National Assembly for Wales

Enterprise and Business Committee

Employment opportunities for people over 50

Evidence from Karen (Wrexham) – EOP 09


9 January 2015


William Graham AM

c/o The Clerk

Enterprise and Business Committee

National Assembly for Wales


CF99 1NA


Dear Sir


50+ Employment opportunities


I write in response to your letter published in the Wrexham Leader dated 3 January 2015.


I am over 50 myself and deal on a daily basis with people of all ages who are studying for qualifications which they will need in any modern workplace.  I do this in my capacity as a lecturer in further education and the target qualifications of my cohort are the OCR (RSA) Text Processing Business Professional Certificates and Diplomas at levels 1,2 and 3 depending on the ability of the individual.  They are also aiming to achieve the European Computer Driving Licence during the course.


The programme of study is open to anyone over the age of 16 but is aimed at the more mature learner who has been made redundant or has worked in other sectors and wants to master a computer and Microsoft software packages to gain transferrable skills for use in the administration fields of any business sector.  Perhaps an individual with childcare or carer responsibilities who is looking ahead to, and preparing for a time, when they can enter the workforce.


The problems our students of all ages encounter include:-


·         Ambiguous rules from Government

Ø  If a student is in receipt of Job Seeker’s Allowance he/she is not allowed to undertake education or training for 16 hours a week.
It is deemed to render them unavailable for work even though the course is delivered on only 4 days for 4 hours each day.  Potentially they have 8 hours after college before midnight and 3 whole days to seek paid activity outside the course.

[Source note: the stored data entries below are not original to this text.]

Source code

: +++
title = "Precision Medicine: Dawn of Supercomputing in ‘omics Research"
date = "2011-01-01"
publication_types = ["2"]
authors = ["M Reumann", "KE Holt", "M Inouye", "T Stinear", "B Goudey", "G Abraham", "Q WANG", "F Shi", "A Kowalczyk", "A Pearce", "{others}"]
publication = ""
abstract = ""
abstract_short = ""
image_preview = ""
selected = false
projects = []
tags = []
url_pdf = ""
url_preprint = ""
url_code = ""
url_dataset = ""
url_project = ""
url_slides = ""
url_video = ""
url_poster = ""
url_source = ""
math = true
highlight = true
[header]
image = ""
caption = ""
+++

Ø  College courses are identified as “full time” if they are 16 hours or more

Under 16 hours is “part-time” and must therefore be paid for.  Who on JSA can afford the £4,500+ fee that would be applicable for an International delegate?


The above is a major contributor to the obstacle of finding work.  This is a vicious circle which renders the keen and motivated then resigned to have to give up in order to retain JSA and eat. Let alone the nightmare challenge of presenting oneself for an interview in the correct clothes when funds are non-existent.


In his letter of May 2014 to all Principals and Chief Executives in Further Education the Minister for Education and Skills has Tackling the Poverty Agenda as Priority 1.  Perhaps this needs to be communicated to those Work Coaches making decisions on JSA at the Job Centres around Wales.


Those that attend and complete can, and do, achieve up to a level 3 qualification in 10 months. 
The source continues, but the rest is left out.